Conversely, Boston emphasizes, canine cancer patients’ lives hang in the balance of perception and health advocacy, often tempered by the owners’ financial concerns. But care, however, can be put on a fast track of days, not weeks, as she experiences in her thyroid odyssey.

Now a staffer at the University of Florida College of Veterinary Medicine but formerly associated with the Ontario Veterinary College, University of Guelph, Boston’s life takes an ironical twist in 2011 when she spots a growth on her neck and diagnoses – she ultrasounds her own neck at home with her veterinarian husband’s equipment – it as thyroid cancer. In the process, she has plenty of convincing to do with her treatment team through a seemingly never-ending, glacial journey of doctor and hospital visits.
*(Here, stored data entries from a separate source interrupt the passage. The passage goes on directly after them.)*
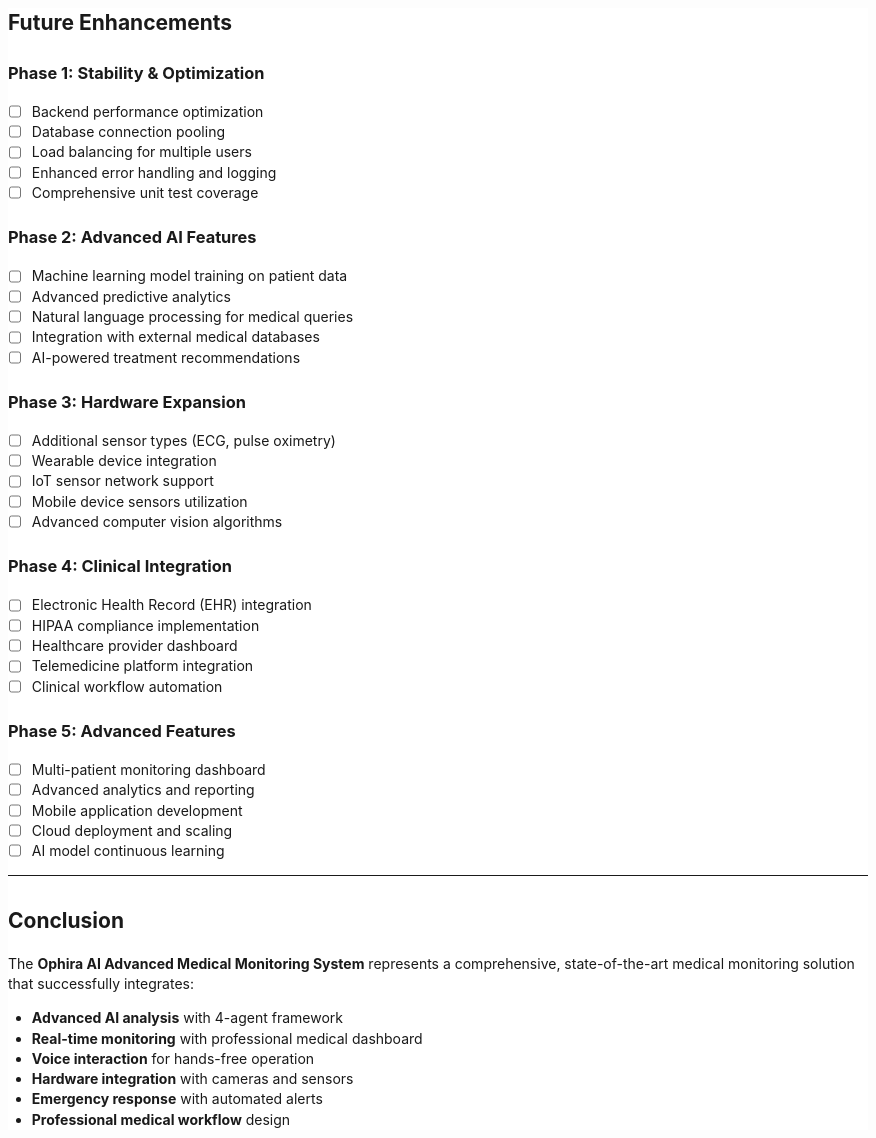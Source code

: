 
## Future Enhancements

### Phase 1: Stability & Optimization
- [ ] Backend performance optimization
- [ ] Database connection pooling
- [ ] Load balancing for multiple users
- [ ] Enhanced error handling and logging
- [ ] Comprehensive unit test coverage

### Phase 2: Advanced AI Features
- [ ] Machine learning model training on patient data
- [ ] Advanced predictive analytics
- [ ] Natural language processing for medical queries
- [ ] Integration with external medical databases
- [ ] AI-powered treatment recommendations

### Phase 3: Hardware Expansion
- [ ] Additional sensor types (ECG, pulse oximetry)
- [ ] Wearable device integration
- [ ] IoT sensor network support
- [ ] Mobile device sensors utilization
- [ ] Advanced computer vision algorithms

### Phase 4: Clinical Integration
- [ ] Electronic Health Record (EHR) integration
- [ ] HIPAA compliance implementation
- [ ] Healthcare provider dashboard
- [ ] Telemedicine platform integration
- [ ] Clinical workflow automation

### Phase 5: Advanced Features
- [ ] Multi-patient monitoring dashboard
- [ ] Advanced analytics and reporting
- [ ] Mobile application development
- [ ] Cloud deployment and scaling
- [ ] AI model continuous learning

---

## Conclusion

The **Ophira AI Advanced Medical Monitoring System** represents a comprehensive, state-of-the-art medical monitoring solution that successfully integrates:

- **Advanced AI analysis** with 4-agent framework
- **Real-time monitoring** with professional medical dashboard
- **Voice interaction** for hands-free operation
- **Hardware integration** with cameras and sensors
- **Emergency response** with automated alerts
- **Professional medical workflow** design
Consequently, there are times she wishes she were a dog and could receive immediate diagnosis and follow-up care. Boston says, however, “When a human family member has cancer, people usually come together. Everyone is fighting on the same team. When a family pet has cancer, it is polarizing and isolating. People break into their strong opinion – weak data-based camps about the ethics, finances, and benefits of treating cancer in pets that they have never met.”

Poignant stories of her canine patients range from Carney, a St. Bernard whose radioactive treatments set off radiation monitors at a U.S. Customs and Border Patrol station, to Riley, a blind golden retriever-chow mix who saves her family during a house fire.

Later, Boston herself undergoes radiation iodine treatment to rid thyroid cancer, requiring her husband to move out of the house for the first three days after her treatment. “At first, it is novel to be radioactive. . . . You can imagine the endless jokes and texts that ensue,” she says.

The volume is an intoxicating blend of tension and passion carved out in a friendly, first-person perspective. And as the owner of three dogs who have undergone a cross section of cancer-care approaches – amputation, radiation and chemotherapy – I can relate to the owners’ far-ranging mix of emotions from anxiety to a resilient can-do spirit.

In that respect, Boston is at her best when characterizing her patients and contrasting treatment from veterinary to human medicine.

“I am full of respect,” she writes, “and awe for my patients. They sail through surgeries with dignity and grace. They make no complaints and have endless forgiveness for the things we do to them. All they ask in return is a bit of hand-feeding and some human kindness.

“. . . All dogs and cats understand is their quality of life. They don’t feel fear when they are diagnosed. They don’t worry about death. They don’t worry about chemotherapy or losing a leg.”

Throughout this odyssey, Boston nicely captures frustrations and speed of care between human and veterinary medicine. “Being a veterinary (and I assume human) surgical oncologist is about knowing the limits. To do this job, you need a combination of humor, confidence, training, compassion, swagger, creativity, and surgical bravado. In short, you need mojo. Without mojo, you are sunk.”

Impassioned, yet sobering, “Lucky Dog” is a sharp, contrasting portrait of two species’ polarized medical landscapes accented with wit, wisdom and wonderment from first diagnosis to recovery.